* What is being asked *
The required output is the exact run of lines below that opens at the line with "Problem: Allocate work to workers" and closes at the line with "Code and idea".

* Data for this task *
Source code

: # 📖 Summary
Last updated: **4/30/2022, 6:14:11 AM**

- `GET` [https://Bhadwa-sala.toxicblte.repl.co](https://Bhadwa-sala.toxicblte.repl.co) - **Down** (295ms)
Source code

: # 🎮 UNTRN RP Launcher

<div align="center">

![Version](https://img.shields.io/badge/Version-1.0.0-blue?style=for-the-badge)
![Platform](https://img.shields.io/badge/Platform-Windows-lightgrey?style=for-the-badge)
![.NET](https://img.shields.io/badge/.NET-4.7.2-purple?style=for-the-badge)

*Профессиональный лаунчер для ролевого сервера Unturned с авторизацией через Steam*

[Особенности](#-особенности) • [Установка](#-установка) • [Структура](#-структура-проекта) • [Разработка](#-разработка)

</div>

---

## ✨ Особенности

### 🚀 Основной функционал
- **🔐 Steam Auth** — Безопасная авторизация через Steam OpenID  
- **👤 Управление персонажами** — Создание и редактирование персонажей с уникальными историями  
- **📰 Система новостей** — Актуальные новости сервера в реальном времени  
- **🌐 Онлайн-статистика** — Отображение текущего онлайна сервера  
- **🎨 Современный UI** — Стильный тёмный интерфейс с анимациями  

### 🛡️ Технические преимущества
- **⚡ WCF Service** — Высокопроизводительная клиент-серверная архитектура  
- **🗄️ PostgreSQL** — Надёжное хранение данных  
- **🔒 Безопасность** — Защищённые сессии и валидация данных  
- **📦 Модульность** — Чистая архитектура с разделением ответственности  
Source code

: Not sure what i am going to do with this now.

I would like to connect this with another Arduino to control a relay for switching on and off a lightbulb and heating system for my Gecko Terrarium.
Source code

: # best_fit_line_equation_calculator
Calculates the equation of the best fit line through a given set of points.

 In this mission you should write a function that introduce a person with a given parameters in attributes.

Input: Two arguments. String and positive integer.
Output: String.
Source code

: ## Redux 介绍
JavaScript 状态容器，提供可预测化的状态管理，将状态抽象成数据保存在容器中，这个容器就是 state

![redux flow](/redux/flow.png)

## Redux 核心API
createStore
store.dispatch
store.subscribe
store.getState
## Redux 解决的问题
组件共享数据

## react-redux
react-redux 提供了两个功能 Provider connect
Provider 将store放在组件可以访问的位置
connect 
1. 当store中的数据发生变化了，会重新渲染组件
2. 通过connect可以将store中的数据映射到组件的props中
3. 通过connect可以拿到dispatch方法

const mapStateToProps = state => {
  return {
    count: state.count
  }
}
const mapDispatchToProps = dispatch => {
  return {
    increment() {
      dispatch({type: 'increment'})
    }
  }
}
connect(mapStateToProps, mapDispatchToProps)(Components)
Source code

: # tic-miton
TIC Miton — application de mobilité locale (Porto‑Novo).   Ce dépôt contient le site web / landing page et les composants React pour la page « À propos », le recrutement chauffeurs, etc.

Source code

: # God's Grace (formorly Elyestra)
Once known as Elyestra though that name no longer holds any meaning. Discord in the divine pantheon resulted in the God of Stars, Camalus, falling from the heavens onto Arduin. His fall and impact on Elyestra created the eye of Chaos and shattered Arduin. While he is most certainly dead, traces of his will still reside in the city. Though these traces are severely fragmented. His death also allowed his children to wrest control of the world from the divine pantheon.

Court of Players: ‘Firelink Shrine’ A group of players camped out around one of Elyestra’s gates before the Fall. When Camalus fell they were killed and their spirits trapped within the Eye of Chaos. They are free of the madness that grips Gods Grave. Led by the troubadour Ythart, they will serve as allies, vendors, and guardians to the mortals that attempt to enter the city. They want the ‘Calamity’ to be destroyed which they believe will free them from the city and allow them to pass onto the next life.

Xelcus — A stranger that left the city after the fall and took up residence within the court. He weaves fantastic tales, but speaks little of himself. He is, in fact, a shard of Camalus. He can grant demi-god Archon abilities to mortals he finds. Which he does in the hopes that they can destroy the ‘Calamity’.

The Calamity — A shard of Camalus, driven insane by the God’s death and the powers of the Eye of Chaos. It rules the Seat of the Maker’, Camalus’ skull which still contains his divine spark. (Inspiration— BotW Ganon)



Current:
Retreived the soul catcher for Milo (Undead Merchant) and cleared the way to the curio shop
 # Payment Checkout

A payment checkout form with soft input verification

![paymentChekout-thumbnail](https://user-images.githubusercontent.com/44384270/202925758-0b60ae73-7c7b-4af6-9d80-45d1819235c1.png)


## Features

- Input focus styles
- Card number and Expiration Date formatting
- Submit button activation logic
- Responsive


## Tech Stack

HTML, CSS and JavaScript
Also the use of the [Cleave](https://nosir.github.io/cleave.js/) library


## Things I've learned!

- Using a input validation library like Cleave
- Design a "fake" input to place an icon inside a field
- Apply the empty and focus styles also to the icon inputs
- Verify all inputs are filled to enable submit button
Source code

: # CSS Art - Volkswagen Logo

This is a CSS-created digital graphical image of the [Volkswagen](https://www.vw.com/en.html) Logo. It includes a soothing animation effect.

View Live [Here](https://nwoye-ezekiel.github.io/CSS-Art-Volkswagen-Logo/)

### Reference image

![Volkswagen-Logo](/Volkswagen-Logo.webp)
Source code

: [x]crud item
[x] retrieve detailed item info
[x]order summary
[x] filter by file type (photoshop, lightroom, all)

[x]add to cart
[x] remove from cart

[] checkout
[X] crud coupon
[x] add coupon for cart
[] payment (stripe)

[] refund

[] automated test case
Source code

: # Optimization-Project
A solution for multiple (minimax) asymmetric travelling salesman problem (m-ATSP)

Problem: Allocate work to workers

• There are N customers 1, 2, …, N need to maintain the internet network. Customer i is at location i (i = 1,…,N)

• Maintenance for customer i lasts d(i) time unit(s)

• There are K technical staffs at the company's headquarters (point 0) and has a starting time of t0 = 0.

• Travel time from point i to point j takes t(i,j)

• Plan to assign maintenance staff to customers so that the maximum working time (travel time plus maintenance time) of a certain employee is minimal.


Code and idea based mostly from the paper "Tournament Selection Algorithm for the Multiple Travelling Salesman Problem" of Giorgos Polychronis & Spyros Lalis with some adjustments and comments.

--

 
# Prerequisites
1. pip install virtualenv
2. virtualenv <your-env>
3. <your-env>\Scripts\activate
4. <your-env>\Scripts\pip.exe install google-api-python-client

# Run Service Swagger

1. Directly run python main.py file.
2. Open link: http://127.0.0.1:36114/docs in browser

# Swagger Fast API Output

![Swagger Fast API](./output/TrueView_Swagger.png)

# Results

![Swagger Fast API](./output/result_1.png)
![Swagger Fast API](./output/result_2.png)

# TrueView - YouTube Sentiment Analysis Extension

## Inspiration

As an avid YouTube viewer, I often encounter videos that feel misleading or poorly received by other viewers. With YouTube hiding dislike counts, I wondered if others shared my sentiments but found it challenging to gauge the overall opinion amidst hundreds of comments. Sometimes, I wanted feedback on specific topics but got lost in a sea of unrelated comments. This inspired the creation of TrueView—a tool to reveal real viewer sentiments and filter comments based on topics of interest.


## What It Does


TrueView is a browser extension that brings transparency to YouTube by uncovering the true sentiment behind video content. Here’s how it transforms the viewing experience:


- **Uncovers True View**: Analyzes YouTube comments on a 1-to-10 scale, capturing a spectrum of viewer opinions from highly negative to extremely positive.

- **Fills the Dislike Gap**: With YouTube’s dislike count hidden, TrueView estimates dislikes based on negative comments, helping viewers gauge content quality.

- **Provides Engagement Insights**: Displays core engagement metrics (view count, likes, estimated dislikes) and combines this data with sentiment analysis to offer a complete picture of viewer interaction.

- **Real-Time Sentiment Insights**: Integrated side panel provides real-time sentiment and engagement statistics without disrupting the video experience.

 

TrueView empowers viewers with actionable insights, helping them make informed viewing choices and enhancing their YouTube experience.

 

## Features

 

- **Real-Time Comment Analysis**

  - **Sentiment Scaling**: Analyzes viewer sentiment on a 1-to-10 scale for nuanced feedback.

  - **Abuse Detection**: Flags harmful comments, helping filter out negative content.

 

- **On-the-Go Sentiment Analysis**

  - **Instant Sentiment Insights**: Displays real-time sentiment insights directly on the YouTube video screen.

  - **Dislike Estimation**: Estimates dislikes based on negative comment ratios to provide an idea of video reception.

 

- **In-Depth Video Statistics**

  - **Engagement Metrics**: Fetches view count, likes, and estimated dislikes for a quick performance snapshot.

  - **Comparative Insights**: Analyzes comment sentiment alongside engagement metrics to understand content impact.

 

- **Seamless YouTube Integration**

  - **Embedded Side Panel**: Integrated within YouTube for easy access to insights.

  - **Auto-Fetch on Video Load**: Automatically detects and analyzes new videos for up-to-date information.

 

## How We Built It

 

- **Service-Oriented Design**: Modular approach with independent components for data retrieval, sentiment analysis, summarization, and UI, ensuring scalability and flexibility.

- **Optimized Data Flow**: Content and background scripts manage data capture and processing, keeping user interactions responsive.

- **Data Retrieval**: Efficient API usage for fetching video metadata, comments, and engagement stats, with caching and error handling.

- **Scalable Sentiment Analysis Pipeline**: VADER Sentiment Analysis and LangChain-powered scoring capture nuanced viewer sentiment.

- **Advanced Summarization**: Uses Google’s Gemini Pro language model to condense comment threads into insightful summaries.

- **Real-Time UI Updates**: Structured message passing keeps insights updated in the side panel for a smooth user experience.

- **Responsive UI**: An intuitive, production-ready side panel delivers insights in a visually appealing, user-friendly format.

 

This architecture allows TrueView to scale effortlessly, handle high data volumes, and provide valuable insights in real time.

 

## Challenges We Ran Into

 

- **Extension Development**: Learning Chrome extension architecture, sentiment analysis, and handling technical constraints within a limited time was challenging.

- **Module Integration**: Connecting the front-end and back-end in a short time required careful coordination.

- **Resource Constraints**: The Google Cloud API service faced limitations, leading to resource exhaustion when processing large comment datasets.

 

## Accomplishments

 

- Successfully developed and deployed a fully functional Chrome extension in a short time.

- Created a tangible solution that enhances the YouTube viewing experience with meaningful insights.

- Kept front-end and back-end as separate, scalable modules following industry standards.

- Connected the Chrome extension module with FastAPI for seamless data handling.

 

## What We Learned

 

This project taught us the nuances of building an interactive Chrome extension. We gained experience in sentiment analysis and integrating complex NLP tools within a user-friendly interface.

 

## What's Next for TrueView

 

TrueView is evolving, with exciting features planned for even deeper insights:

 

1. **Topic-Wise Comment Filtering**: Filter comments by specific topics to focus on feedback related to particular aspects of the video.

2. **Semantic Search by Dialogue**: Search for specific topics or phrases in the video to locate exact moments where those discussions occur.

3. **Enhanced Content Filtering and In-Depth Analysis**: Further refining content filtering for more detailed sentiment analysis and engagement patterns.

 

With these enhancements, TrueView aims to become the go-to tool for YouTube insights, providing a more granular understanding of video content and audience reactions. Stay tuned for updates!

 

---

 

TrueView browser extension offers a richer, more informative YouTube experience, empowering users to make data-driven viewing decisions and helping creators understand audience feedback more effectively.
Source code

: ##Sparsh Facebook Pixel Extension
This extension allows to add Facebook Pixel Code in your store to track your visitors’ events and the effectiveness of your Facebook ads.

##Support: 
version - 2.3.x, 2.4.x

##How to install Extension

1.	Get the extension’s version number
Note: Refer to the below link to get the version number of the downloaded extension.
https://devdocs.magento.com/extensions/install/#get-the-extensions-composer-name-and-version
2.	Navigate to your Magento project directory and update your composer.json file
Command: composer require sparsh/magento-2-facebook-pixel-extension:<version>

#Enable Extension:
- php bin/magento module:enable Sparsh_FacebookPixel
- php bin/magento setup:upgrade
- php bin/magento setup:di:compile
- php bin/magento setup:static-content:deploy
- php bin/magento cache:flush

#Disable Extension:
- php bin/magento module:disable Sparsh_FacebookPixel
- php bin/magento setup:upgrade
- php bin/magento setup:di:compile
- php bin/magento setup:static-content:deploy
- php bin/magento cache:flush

* Exercise response *
Problem: Allocate work to workers

• There are N customers 1, 2, …, N need to maintain the internet network. Customer i is at location i (i = 1,…,N)

• Maintenance for customer i lasts d(i) time unit(s)

• There are K technical staffs at the company's headquarters (point 0) and has a starting time of t0 = 0.

• Travel time from point i to point j takes t(i,j)

• Plan to assign maintenance staff to customers so that the maximum working time (travel time plus maintenance time) of a certain employee is minimal.


Code and idea based mostly from the paper "Tournament Selection Algorithm for the Multiple Travelling Salesman Problem" of Giorgos Polychronis & Spyros Lalis with some adjustments and comments.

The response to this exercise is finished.